Inspired by the true story of Harry Hallowes, Hampstead enjoys idyllic London locations around the Hampstead Heath neighbourhood, and little else. Imprudently following in the footsteps of the equally flat The Lady In The Van, writer Robert Festinger and director Joel Hopkins aim for a celebration of British eccentricity with a dash of Hollywood but miss the mark entirely.

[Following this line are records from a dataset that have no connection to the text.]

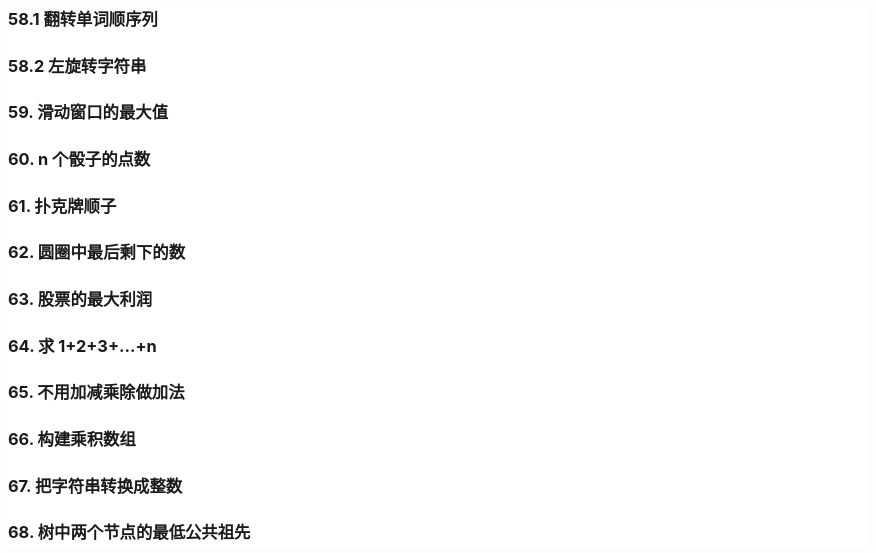### 58.1 翻转单词顺序列
### 58.2 左旋转字符串
### 59. 滑动窗口的最大值
### 60. n 个骰子的点数
### 61. 扑克牌顺子
### 62. 圆圈中最后剩下的数
### 63. 股票的最大利润
### 64. 求 1+2+3+...+n
### 65. 不用加减乘除做加法
### 66. 构建乘积数组
### 67. 把字符串转换成整数
### 68. 树中两个节点的最低公共祖先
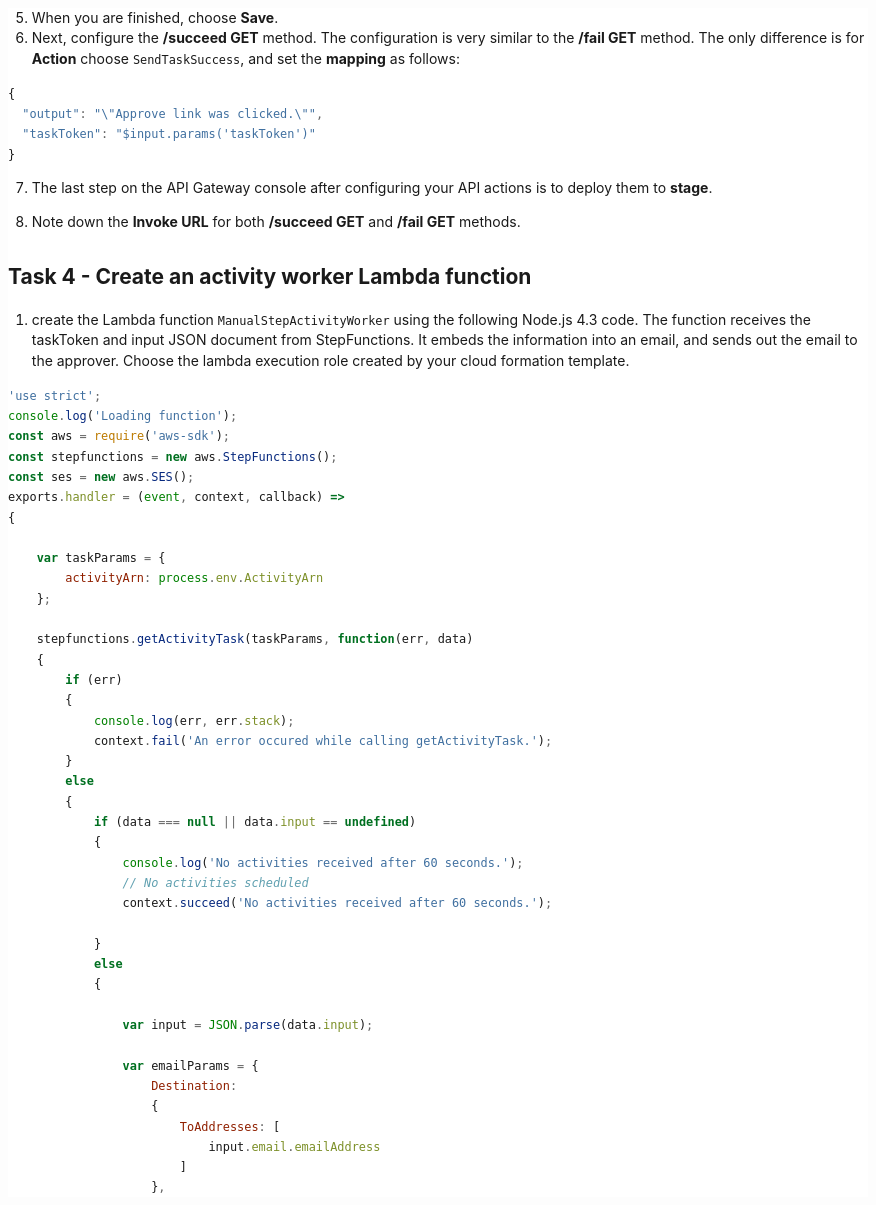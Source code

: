 5. When you are finished, choose **Save**.
6. Next, configure the **/succeed GET** method. The configuration is very similar to the **/fail GET** method. The only difference is for **Action** choose `SendTaskSuccess`, and set the **mapping** as follows:

```JavaScript
{
  "output": "\"Approve link was clicked.\"",
  "taskToken": "$input.params('taskToken')"
}

```

7. The last step on the API Gateway console after configuring your API actions is to deploy them to **stage**. 

8. Note down the **Invoke URL** for both **/succeed GET** and **/fail GET** methods.

## Task 4 - Create an activity worker Lambda function
1. create the Lambda function `ManualStepActivityWorker` using the following Node.js 4.3 code. The function receives the taskToken and input JSON document from StepFunctions. It embeds the information into an email, and sends out the email to the approver. Choose the lambda execution role created by your cloud formation template.

```JavaScript
'use strict';
console.log('Loading function');
const aws = require('aws-sdk');
const stepfunctions = new aws.StepFunctions();
const ses = new aws.SES();
exports.handler = (event, context, callback) =>
{

    var taskParams = {
        activityArn: process.env.ActivityArn
    };

    stepfunctions.getActivityTask(taskParams, function(err, data)
    {
        if (err)
        {
            console.log(err, err.stack);
            context.fail('An error occured while calling getActivityTask.');
        }
        else
        {
            if (data === null || data.input == undefined)
            {
                console.log('No activities received after 60 seconds.');
                // No activities scheduled
                context.succeed('No activities received after 60 seconds.');
                
            }
            else
            {

                var input = JSON.parse(data.input);
               
                var emailParams = {
                    Destination:
                    {
                        ToAddresses: [
                            input.email.emailAddress
                        ]
                    },
```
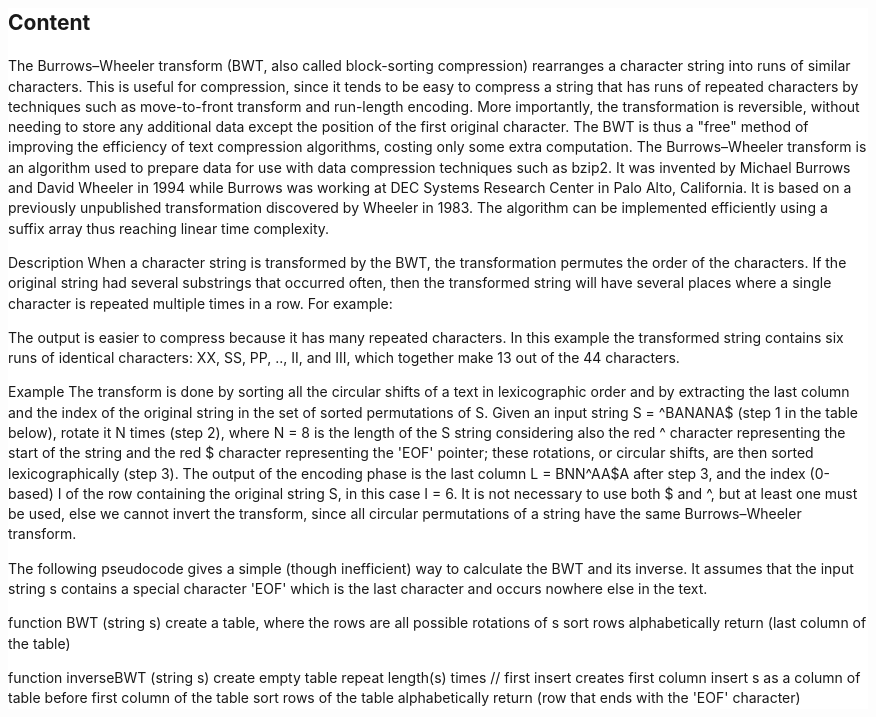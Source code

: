 ## Content

The Burrows–Wheeler transform (BWT, also called block-sorting compression) rearranges a character string into runs of similar characters. This is useful for compression, since it tends to be easy to compress a string that has runs of repeated characters by techniques such as move-to-front transform and run-length encoding.  More importantly, the transformation is reversible, without needing to store any additional data except the position of the first original character. The BWT is thus a "free" method of improving the efficiency of text compression algorithms, costing only some extra computation. The Burrows–Wheeler transform is an algorithm used to prepare data for use with data compression techniques such as bzip2. It was invented by Michael Burrows and David Wheeler in 1994 while Burrows was working at DEC Systems Research Center in Palo Alto, California. It is based on a previously unpublished transformation discovered by Wheeler in 1983. The  algorithm can be implemented efficiently using a suffix array thus reaching linear time complexity.

Description
When a character string is transformed by the BWT, the transformation permutes the order of the characters. If the original string had several substrings that occurred often, then the transformed string will have several places where a single character is repeated multiple times in a row.
For example:

The output is easier to compress because it has many repeated characters.
In this example the transformed string contains six runs of identical characters:
XX,
SS,
PP,
..,
II,
and
III, which together make 13 out of the 44 characters.

Example
The transform is done by sorting all the circular shifts of a text in lexicographic order and by extracting the last column and the index of the original string in the set of sorted permutations of S.
Given an input string S = ^BANANA$ (step 1 in the table below), rotate it N times (step 2), where N = 8 is the length of the S string considering also the red ^ character representing the start of the string and the red $ character representing the 'EOF' pointer; these rotations, or circular shifts, are then sorted lexicographically (step 3). The output of the encoding phase is the last column L = BNN^AA$A after step 3, and the index (0-based) I of the row containing the original string S, in this case I = 6.
It is not necessary to use both $ and ^, but at least one must be used, else we cannot invert the transform, since all circular permutations of a string have the same Burrows–Wheeler transform.

The following pseudocode gives a simple (though inefficient) way to calculate the BWT and its inverse.  It assumes that the input string s contains a special character 'EOF' which is the last character and occurs nowhere else in the text.

function BWT (string s)
    create a table, where the rows are all possible rotations of s
    sort rows alphabetically
    return (last column of the table)

function inverseBWT (string s)
    create empty table
    repeat length(s) times
        // first insert creates first column
        insert s as a column of table before first column of the table
        sort rows of the table alphabetically
    return (row that ends with the 'EOF' character)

The Donald Horner character is immediately scrubbed clean and revealed to be a decent and tender man simply comfortable living alone. Absent any genuine rough edges, Hampstead is just a chemistry-free attempted romance between a Diane Keaton retread characters and a recluse. Predictable moments of tension are derived from overbearing neighbour Fiona (Lesley Manville), while the spots of humour arrive courtesy of accountant James (Jason Watkins) attempting to straighten Emily's finances with the real intentions of ruffling her bed sheets.
Hampstead bumbles along quaint pathways searching for content, never overcoming the nagging suspicion that the buried corpses in the manicured cemetery may well be having more fun.